Again and again we get more news about somebody deranged shooting children in schools. It's become such an epidemic I've wondered if this has something to do with American karmic payback after slaughtering the continent's population with guns, disease, and serious, relentless oppression of any kind, and don't forget the near extinction of the buffalo to white men's rifles. Now that the surviving native population is subdued and corralled in concentration camps over a century, policed by the FBI, extinctions continue at as alarming a rate as gun violence in America, 10,000+ deaths this year by handgun. Every year. I can't help but see our national murder rate as anything but karma for how this continent was taken from its people. The background is the arrogance of the white man. And we American white people have become the most arrogant people on earth. The French once claimed the title, and the English. Now it's our turn. I have to say that in what time I've spent in Europe, I learned what it meant that an American can be spotted a mile away. It's in how we walk. We waddle like penguins. Europeans lean slightly forward when they walk. It was really strange returning by the Charlotte airport, a huge public place filled with people doing the American waddle. The arrogance comes next after you see the waddle. It's the We're-Number-One television football mind.

The arrogance evidently comes from our popular isolationist mind jacked up by military conquests, albeit over people of color in impoverished, defenseless countries. Self-examination is restricted to what Nixon and Agnew called the "effete intellectuals." Nobody watching television pays attention to the intellectuals, people with their noses in books, people who think about something beyond paying the month's bills. The Charlie Rose show where he interviews people who wrote books is late at night on PBS, "educational tv," an oxymoron. In this time when we perform for others instead of think within, anything with subject matter that requires paying attention is boring beyond tolerable. The American inability to listen has become as epidemic as the arrogance, may be a symptom of the arrogance, which, here in America, we direct at each other. I can hear someone I know saying, "I'm not like that!" Exceptions abound. I'm not talking about every individual, but social trends I've noted in my lifetime that became ways of life. I say 75% of voters in the county vote republican. On the other hand, 25% don't. I'm one of the 25% and some of the people I know are too. Not all teenage girls affect the Britney Spears, Barbie, look, but enough do with pride to make it a notable trend.

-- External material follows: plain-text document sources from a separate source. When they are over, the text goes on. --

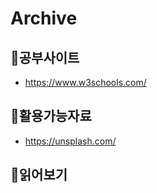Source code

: # Archive



## 📗공부사이트
* https://www.w3schools.com/


## 📗활용가능자료
* https://unsplash.com/


## :book:읽어보기
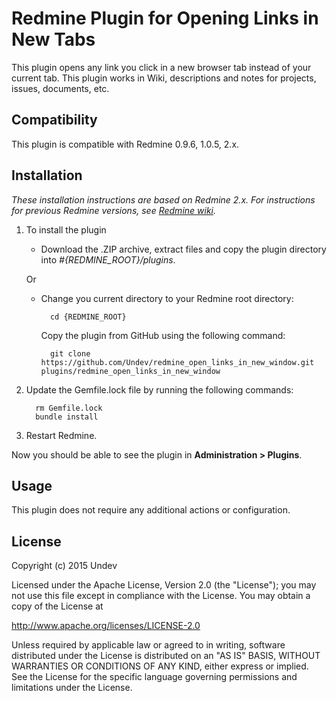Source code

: # Redmine Plugin for Opening Links in New Tabs

This plugin opens any link you click in a new browser tab instead of your current tab. This plugin works in Wiki, descriptions and notes for projects, issues, documents, etc.

## Compatibility

This plugin is compatible with Redmine 0.9.6, 1.0.5, 2.x.

## Installation

*These installation instructions are based on Redmine 2.x. For instructions for previous Redmine versions, see [Redmine wiki](http://www.redmine.org/projects/redmine/wiki/Plugins).*

1. To install the plugin
    * Download the .ZIP archive, extract files and copy the plugin directory into *#{REDMINE_ROOT}/plugins*.
    
    Or

    * Change you current directory to your Redmine root directory:  

            cd {REDMINE_ROOT}
 
      Copy the plugin from GitHub using the following command:

            git clone https://github.com/Undev/redmine_open_links_in_new_window.git plugins/redmine_open_links_in_new_window

2. Update the Gemfile.lock file by running the following commands:  

         rm Gemfile.lock  
         bundle install
    
3. Restart Redmine.

Now you should be able to see the plugin in **Administration > Plugins**.

## Usage

This plugin does not require any additional actions or configuration.

## License

Copyright (c) 2015 Undev

Licensed under the Apache License, Version 2.0 (the "License");
you may not use this file except in compliance with the License.
You may obtain a copy of the License at

http://www.apache.org/licenses/LICENSE-2.0

Unless required by applicable law or agreed to in writing, software
distributed under the License is distributed on an "AS IS" BASIS,
WITHOUT WARRANTIES OR CONDITIONS OF ANY KIND, either express or implied.
See the License for the specific language governing permissions and
limitations under the License.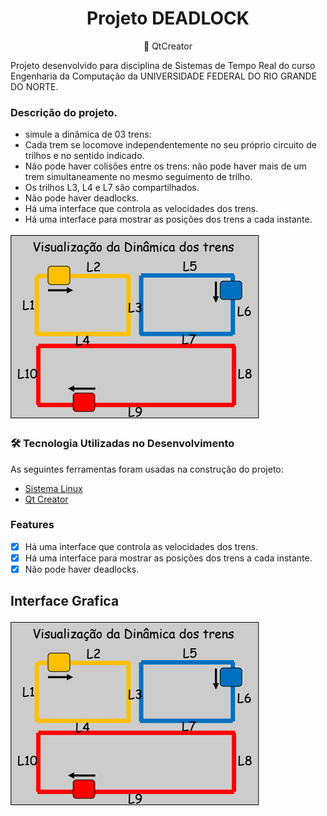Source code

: <h1 align="center">Projeto DEADLOCK</h1>
<p align="center">🚀 QtCreator</p>

Projeto desenvolvido para disciplina de Sistemas de Tempo Real do curso Engenharia da Computação da UNIVERSIDADE FEDERAL DO RIO GRANDE DO NORTE.

### Descrição do projeto.

  + simule a dinâmica de 03 trens:
  +  Cada trem se locomove independentemente no seu próprio circuito de trilhos e no sentido indicado.
  + Não pode haver colisões entre os trens: não pode haver mais de um trem simultaneamente no mesmo seguimento de trilho.
  + Os trilhos L3, L4 e L7 são compartilhados.
  + Não pode haver deadlocks.
  + Há uma interface que controla as velocidades dos trens.
  + Há uma interface para mostrar as posições dos trens a cada instante.

  ![trilho](https://github.com/PabloSanttana/Gerenciador-de-Processos/blob/main/ProjetoThread/images/Captura%20de%20tela_20221216_201649.png)


### 🛠 Tecnologia Utilizadas no Desenvolvimento 

As seguintes ferramentas foram usadas na construção do projeto:
 
- [Sistema Linux](https://docs.kernel.org/)      
- [Qt Creator](https://www.qt.io/product/development-tools)

### Features

- [x] Há uma interface que controla as velocidades dos trens.
- [x] Há uma interface para mostrar as posições dos trens a cada instante.
- [x] Não pode haver deadlocks.

## Interface Grafica

 ![trilho](https://github.com/PabloSanttana/Gerenciador-de-Processos/blob/main/ProjetoThread/images/Captura%20de%20tela_20221216_201649.png)

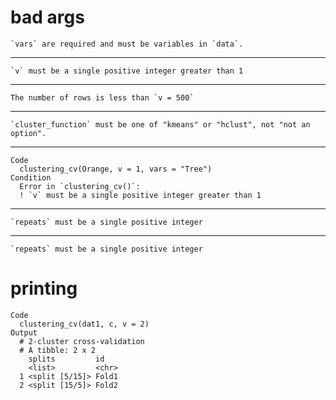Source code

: # bad args

    `vars` are required and must be variables in `data`.

---

    `v` must be a single positive integer greater than 1

---

    The number of rows is less than `v = 500`

---

    `cluster_function` must be one of "kmeans" or "hclust", not "not an option".

---

    Code
      clustering_cv(Orange, v = 1, vars = "Tree")
    Condition
      Error in `clustering_cv()`:
      ! `v` must be a single positive integer greater than 1

---

    `repeats` must be a single positive integer

---

    `repeats` must be a single positive integer

# printing

    Code
      clustering_cv(dat1, c, v = 2)
    Output
      # 2-cluster cross-validation 
      # A tibble: 2 x 2
        splits         id   
        <list>         <chr>
      1 <split [5/15]> Fold1
      2 <split [15/5]> Fold2

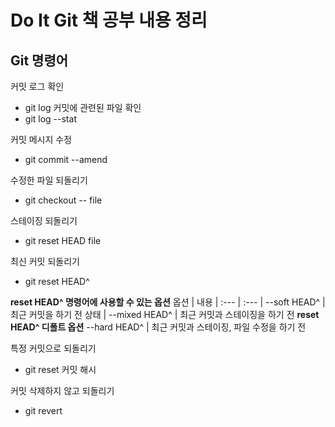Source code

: # Do It Git 책 공부 내용 정리

## Git 명령어

커밋 로그 확인
- git log
커밋에 관련된 파일 확인
- git log --stat

커밋 메시지 수정
- git commit --amend

수정한 파일 되돌리기
- git checkout -- file

스테이징 되돌리기
- git reset HEAD file

최신 커밋 되돌리기
- git reset HEAD^

**reset HEAD^ 명령어에 사용할 수 있는 옵션**
옵션  | 내용 |
:--- | :--- |
--soft HEAD^ | 최근 커밋을 하기 전 상태 |
--mixed HEAD^ | 최근 커밋과 스테이징을 하기 전 **reset HEAD^ 디폴트 옵션**
--hard HEAD^ | 최근 커밋과 스테이징, 파일 수정을 하기 전

특정 커밋으로 되돌리기
- git reset 커밋 해시

커밋 삭제하지 않고 되돌리기
- git revert
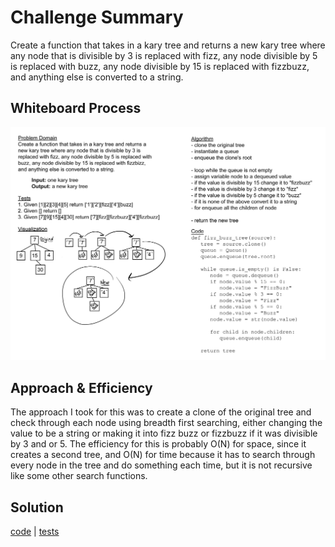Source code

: # Challenge Summary

Create a function that takes in a kary tree and returns a new kary tree where any node that is divisible by 3 is
replaced with fizz, any node divisible by 5 is replaced with buzz, any node divisible by 15 is replaced with fizzbuzz,
and anything else is converted to a string.

## Whiteboard Process

![whiteboard](./tree-fizz-buzz.jpg)

## Approach & Efficiency

The approach I took for this was to create a clone of the original tree and check through each node using breadth
first searching, either changing the value to be a string or making it into fizz buzz or fizzbuzz if it was divisible
by 3 and or 5. The efficiency for this is probably O(N) for space, since it creates a second tree, and O(N) for time
because it has to search through every node in the tree and do something each time, but it is not recursive like some
other search functions.

## Solution

[code](../../code_challenges/tree_fizz_buzz.py) |
[tests](../../tests/code_challenges/test_tree_fizz_buzz.py)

Every time I say something about "we Americans" I rebel within, but choose to override it for the sake of brevity. Our social influences tend to be toward sameness, and expectations lean toward sameness. Yet we tend to be radically different individuals huddling together in small groups of people we talk with and live our lives with, afraid we're crazy, because we're "not like everybody else." Beyond our small immediate circle of family and friends, we enter the world of the unknown, all those people doing the best they can, not to bump into each other. Then we get breakouts of somebody on a rampage to hurt, kill and create mayhem. I hear people talk about our psychiatric system, how it needs some attention. In the early 1980s the Gipper, the great icon of republican chicanery, cut out funding psychiatric help for the poor, creating overnight the American phenomenon of homelessness. It's the people who can't take care of themselves put out on the streets, because our society has no provision for them. So-called Christians hate them. All that little bit of funding went straight to the Pentagon. In the guns and butter likeness, we're way overdone on guns and the butter gets thinner every year.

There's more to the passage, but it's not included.